(Beginning of Data excerpts)
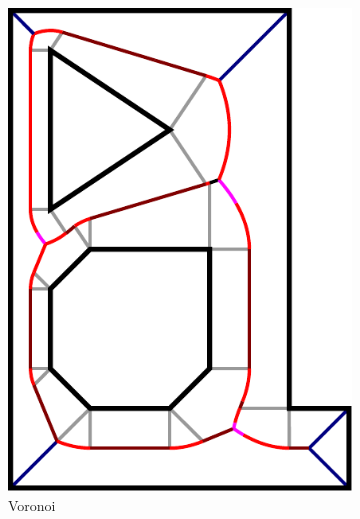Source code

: \begin{figure}
\begin{subfigure}{0.24\columnwidth}
\includegraphics[width=\columnwidth]{sources/method/Voronoi_example.pdf}
\caption{Voronoi}
\end{subfigure}
\begin{subfigure}{0.24\columnwidth}

\end{subfigure}
\end{figure}
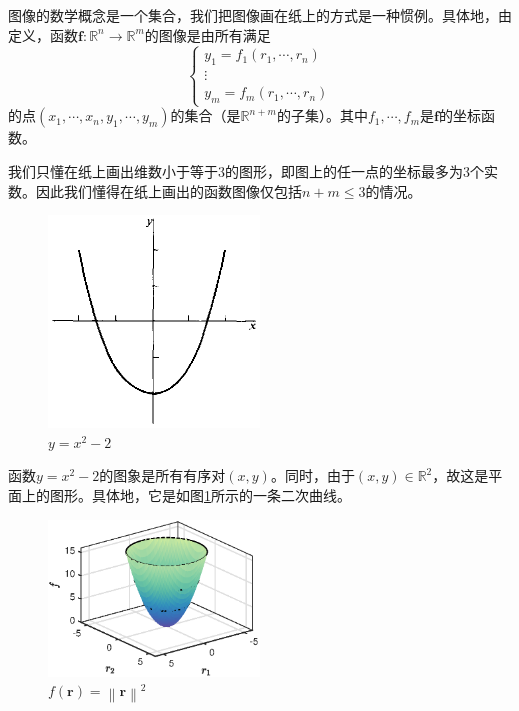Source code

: \documentclass[main.tex]{subfiles}
\begin{document}
图像的数学概念是一个集合，我们把图像画在纸上的方式是一种惯例。具体地，由定义，函数$\mathbf{f}:\mathbb{R}^n\rightarrow\mathbb{R}^m$的图像是由所有满足
\[
\left\{\begin{array}{c}y_1=f_1\left(r_1,\cdots,r_n\right)\\\vdots\\y_m=f_m\left(r_1,\cdots,r_n\right)\end{array}\right.
\]
的点$\left(x_1,\cdots,x_n,y_1,\cdots,y_m\right)$的集合（是$\mathbb{R}^{n+m}$的子集）。其中$f_1,\cdots,f_m$是$\mathbf{f}$的坐标函数。

我们只懂在纸上画出维数小于等于3的图形，即图上的任一点的坐标最多为3个实数。因此我们懂得在纸上画出的函数图像仅包括$n+m\leq3$的情况。

\begin{figure}[h]
    \centering
    \includegraphics[width=0.5\textwidth]{images/II.10.1.eps}
    \caption{$y=x^2-2$}
    \label{fig:II.10.1}
\end{figure}

\begin{example}
函数$y=x^2-2$的图象是所有有序对$\left(x,y\right)$。同时，由于$\left(x,y\right)\in\mathbb{R}^2$，故这是平面上的图形。具体地，它是如图\ref{fig:II.10.1}所示的一条二次曲线。
\end{example}

\begin{figure}[h]
    \centering
    \includegraphics[width=0.5\textwidth]{images/II.10.2.eps}
    \caption{$f\left(\mathbf{r}\right)=\left\|\mathbf{r}\right\|^2$}
    \label{fig:II.10.2}
\end{figure}
\end{document}
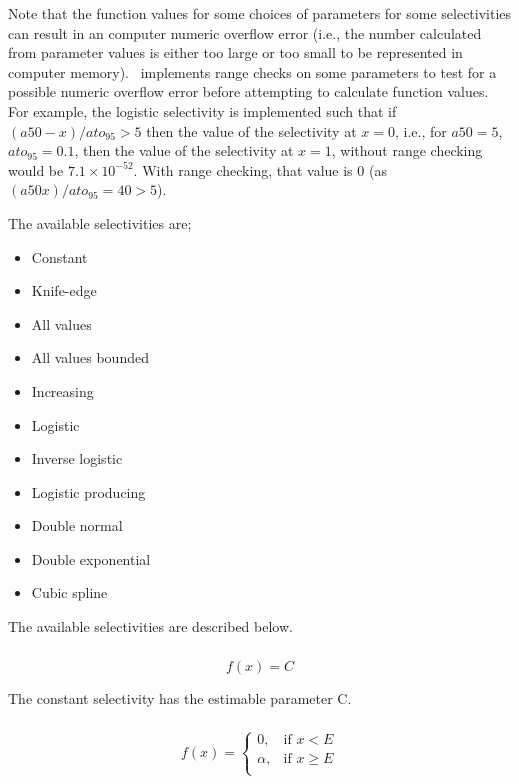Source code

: Note that the function values for some choices of parameters for some selectivities can result in an computer numeric overflow error (i.e., the number calculated from parameter values is either too large or too small to be represented in computer memory). \iSAM\ implements range checks on some parameters to test for a possible numeric overflow error before attempting to calculate function values. For example, the logistic selectivity is implemented such that if $(a50-x)/ato_95 > 5$ then the value of the selectivity at $x=0$, i.e., for $a50=5$, $ato_95=0.1$, then the value of the selectivity at $x=1$, without range checking would be $7.1 \times 10^{-52}$. With range checking, that value is $0$ (as $(a50 x)/ato_95=40 > 5$).

The available selectivities are;

\begin{itemize}
  \item Constant
  \item Knife-edge
  \item All values
  \item All values bounded
  \item Increasing
  \item Logistic
	\item Inverse logistic
  \item Logistic producing
  \item Double normal
  \item Double exponential
	\item Cubic spline
\end{itemize}

The available selectivities are described below.

\subsubsection[Constant]{}

\begin{equation}
f(x)=C
\end{equation}

The constant selectivity has the estimable parameter C. 

\subsubsection[Knife-edge]{}

\begin{equation}
f(x)= \begin{cases}
  0, & \text{if $x < E$} \\
  \alpha, & \text{if $x \ge E$}\\ 
  \end{cases} 
\end{equation}


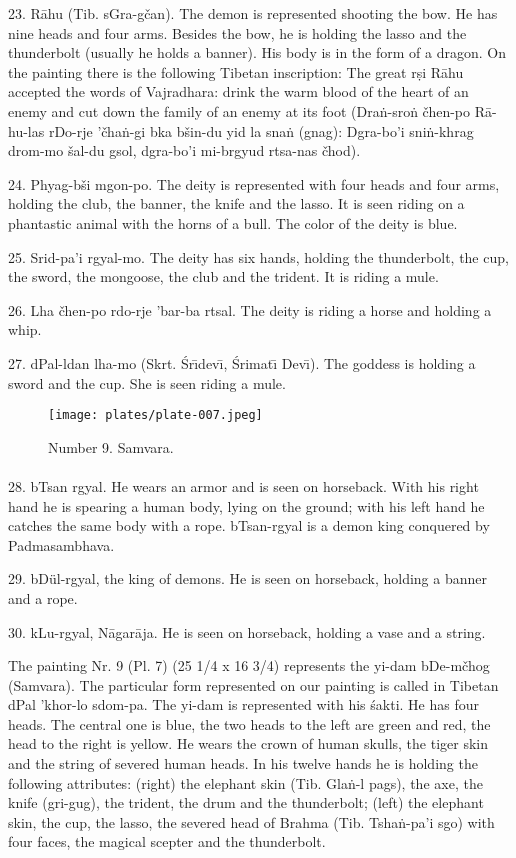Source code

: \documentclass[a4paper, 12pt, oneside]{article}
\begin{document}
23. R\={a}hu (Tib. sGra-gčan). The demon is represented shooting the bow. He has nine heads and four arms. Besides the bow, he is holding the lasso and the thunderbolt (usually he holds a banner). His body is in the form of a dragon. On the painting there is the following Tibetan inscription: The great r\d{s}i R\={a}hu accepted the words of Vajradhara: drink the warm blood of the heart of an enemy and cut down the family of an enemy at its foot (Dra\.{n}-sro\.{n} čhen-po R\={a}-hu-las rDo-rje 'čha\.{n}-gi bka bšin-du yid la sna\.{n} (gnag): Dgra-bo'i sni\.{n}-khrag drom-mo šal-du gsol, dgra-bo'i mi-brgyud rtsa-nas čhod).

24. Phyag-bši mgon-po. The deity is represented with four heads and four arms, holding the club, the banner, the knife and the lasso. It is seen riding on a phantastic animal with the horns of a bull. The color of the deity is blue.

25. Srid-pa'i rgyal-mo. The deity has six hands, holding the thunderbolt, the cup, the sword, the mongoose, the club and the trident. It is riding a mule.

26. Lha čhen-po rdo-rje 'bar-ba rtsal. The deity is riding a horse and holding a whip.

27. dPal-ldan lha-mo (Skrt. \'{S}r\={\i}dev\={\i}, \'{S}rimat\={\i} Dev\={\i}). The goddess is holding a sword and the cup. She is seen riding a mule.

\clearpage
\begin{figure}[H]
\centering
\texttt{[image: plates/plate-007.jpeg]}
\caption*{Number 9. Samvara.}
\end{figure}
\clearpage
\paragraph{}
28. bTsan rgyal. He wears an armor and is seen on horseback. With his right hand he is spearing a human body, lying on the ground; with his left hand he catches the same body with a rope. bTsan-rgyal is a demon king conquered by Padmasambhava.

29. bDül-rgyal, the king of demons. He is seen on horseback, holding a banner and a rope.

30. kLu-rgyal, N\={a}gar\={a}ja. He is seen on horseback, holding a vase and a string.

\bigskip

The painting Nr. 9 (Pl. 7) (25 1/4 x 16 3/4) represents the yi-dam bDe-mčhog (Samvara). The particular form represented on our painting is called in Tibetan dPal 'khor-lo sdom-pa. The yi-dam is represented with his \'{s}akti. He has four heads. The central one is blue, the two heads to the left are green and red, the head to the right is yellow. He wears the crown of human skulls, the tiger skin and the string of severed human heads. In his twelve hands he is holding the following attributes: (right) the elephant skin (Tib. Gla\.{n}-l pags), the axe, the knife (gri-gug), the trident, the drum and the thunderbolt; (left) the elephant skin, the cup, the lasso, the severed head of Brahma (Tib. Tsha\.{n}-pa'i sgo) with four faces, the magical scepter and the thunderbolt.
\end{document}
(End of Data excerpts)
- What to do
Copy all entries exactly; skip pictures.

- Task solution
Source code

: \begin{figure}
\begin{subfigure}{0.24\columnwidth}
\includegraphics[width=\columnwidth]{sources/method/Voronoi_example.pdf}
\caption{Voronoi}
\end{subfigure}
\begin{subfigure}{0.24\columnwidth}

\end{subfigure}
\end{figure}
Source code

: \documentclass[main.tex]{subfiles}
\begin{document}
图像的数学概念是一个集合，我们把图像画在纸上的方式是一种惯例。具体地，由定义，函数$\mathbf{f}:\mathbb{R}^n\rightarrow\mathbb{R}^m$的图像是由所有满足
\[
\left\{\begin{array}{c}y_1=f_1\left(r_1,\cdots,r_n\right)\\\vdots\\y_m=f_m\left(r_1,\cdots,r_n\right)\end{array}\right.
\]
的点$\left(x_1,\cdots,x_n,y_1,\cdots,y_m\right)$的集合（是$\mathbb{R}^{n+m}$的子集）。其中$f_1,\cdots,f_m$是$\mathbf{f}$的坐标函数。

我们只懂在纸上画出维数小于等于3的图形，即图上的任一点的坐标最多为3个实数。因此我们懂得在纸上画出的函数图像仅包括$n+m\leq3$的情况。

\begin{figure}[h]
    \centering
    \includegraphics[width=0.5\textwidth]{images/II.10.1.eps}
    \caption{$y=x^2-2$}
    \label{fig:II.10.1}
\end{figure}

\begin{example}
函数$y=x^2-2$的图象是所有有序对$\left(x,y\right)$。同时，由于$\left(x,y\right)\in\mathbb{R}^2$，故这是平面上的图形。具体地，它是如图\ref{fig:II.10.1}所示的一条二次曲线。
\end{example}

\begin{figure}[h]
    \centering
    \includegraphics[width=0.5\textwidth]{images/II.10.2.eps}
    \caption{$f\left(\mathbf{r}\right)=\left\|\mathbf{r}\right\|^2$}
    \label{fig:II.10.2}
\end{figure}
\end{document}
Source code

: Note that the function values for some choices of parameters for some selectivities can result in an computer numeric overflow error (i.e., the number calculated from parameter values is either too large or too small to be represented in computer memory). \iSAM\ implements range checks on some parameters to test for a possible numeric overflow error before attempting to calculate function values. For example, the logistic selectivity is implemented such that if $(a50-x)/ato_95 > 5$ then the value of the selectivity at $x=0$, i.e., for $a50=5$, $ato_95=0.1$, then the value of the selectivity at $x=1$, without range checking would be $7.1 \times 10^{-52}$. With range checking, that value is $0$ (as $(a50 x)/ato_95=40 > 5$).

The available selectivities are;

\begin{itemize}
  \item Constant
  \item Knife-edge
  \item All values
  \item All values bounded
  \item Increasing
  \item Logistic
	\item Inverse logistic
  \item Logistic producing
  \item Double normal
  \item Double exponential
	\item Cubic spline
\end{itemize}

The available selectivities are described below.

\subsubsection[Constant]{}

\begin{equation}
f(x)=C
\end{equation}

The constant selectivity has the estimable parameter C. 

\subsubsection[Knife-edge]{}

\begin{equation}
f(x)= \begin{cases}
  0, & \text{if $x < E$} \\
  \alpha, & \text{if $x \ge E$}\\ 
  \end{cases} 
\end{equation}


Source code

: \documentclass[a4paper, 12pt, oneside]{article}
\begin{document}
23. R\={a}hu (Tib. sGra-gčan). The demon is represented shooting the bow. He has nine heads and four arms. Besides the bow, he is holding the lasso and the thunderbolt (usually he holds a banner). His body is in the form of a dragon. On the painting there is the following Tibetan inscription: The great r\d{s}i R\={a}hu accepted the words of Vajradhara: drink the warm blood of the heart of an enemy and cut down the family of an enemy at its foot (Dra\.{n}-sro\.{n} čhen-po R\={a}-hu-las rDo-rje 'čha\.{n}-gi bka bšin-du yid la sna\.{n} (gnag): Dgra-bo'i sni\.{n}-khrag drom-mo šal-du gsol, dgra-bo'i mi-brgyud rtsa-nas čhod).

24. Phyag-bši mgon-po. The deity is represented with four heads and four arms, holding the club, the banner, the knife and the lasso. It is seen riding on a phantastic animal with the horns of a bull. The color of the deity is blue.

25. Srid-pa'i rgyal-mo. The deity has six hands, holding the thunderbolt, the cup, the sword, the mongoose, the club and the trident. It is riding a mule.

26. Lha čhen-po rdo-rje 'bar-ba rtsal. The deity is riding a horse and holding a whip.

27. dPal-ldan lha-mo (Skrt. \'{S}r\={\i}dev\={\i}, \'{S}rimat\={\i} Dev\={\i}). The goddess is holding a sword and the cup. She is seen riding a mule.

\clearpage
\begin{figure}[H]
\centering
\texttt{[image: plates/plate-007.jpeg]}
\caption*{Number 9. Samvara.}
\end{figure}
\clearpage
\paragraph{}
28. bTsan rgyal. He wears an armor and is seen on horseback. With his right hand he is spearing a human body, lying on the ground; with his left hand he catches the same body with a rope. bTsan-rgyal is a demon king conquered by Padmasambhava.

29. bDül-rgyal, the king of demons. He is seen on horseback, holding a banner and a rope.

30. kLu-rgyal, N\={a}gar\={a}ja. He is seen on horseback, holding a vase and a string.

\bigskip

The painting Nr. 9 (Pl. 7) (25 1/4 x 16 3/4) represents the yi-dam bDe-mčhog (Samvara). The particular form represented on our painting is called in Tibetan dPal 'khor-lo sdom-pa. The yi-dam is represented with his \'{s}akti. He has four heads. The central one is blue, the two heads to the left are green and red, the head to the right is yellow. He wears the crown of human skulls, the tiger skin and the string of severed human heads. In his twelve hands he is holding the following attributes: (right) the elephant skin (Tib. Gla\.{n}-l pags), the axe, the knife (gri-gug), the trident, the drum and the thunderbolt; (left) the elephant skin, the cup, the lasso, the severed head of Brahma (Tib. Tsha\.{n}-pa'i sgo) with four faces, the magical scepter and the thunderbolt.
\end{document}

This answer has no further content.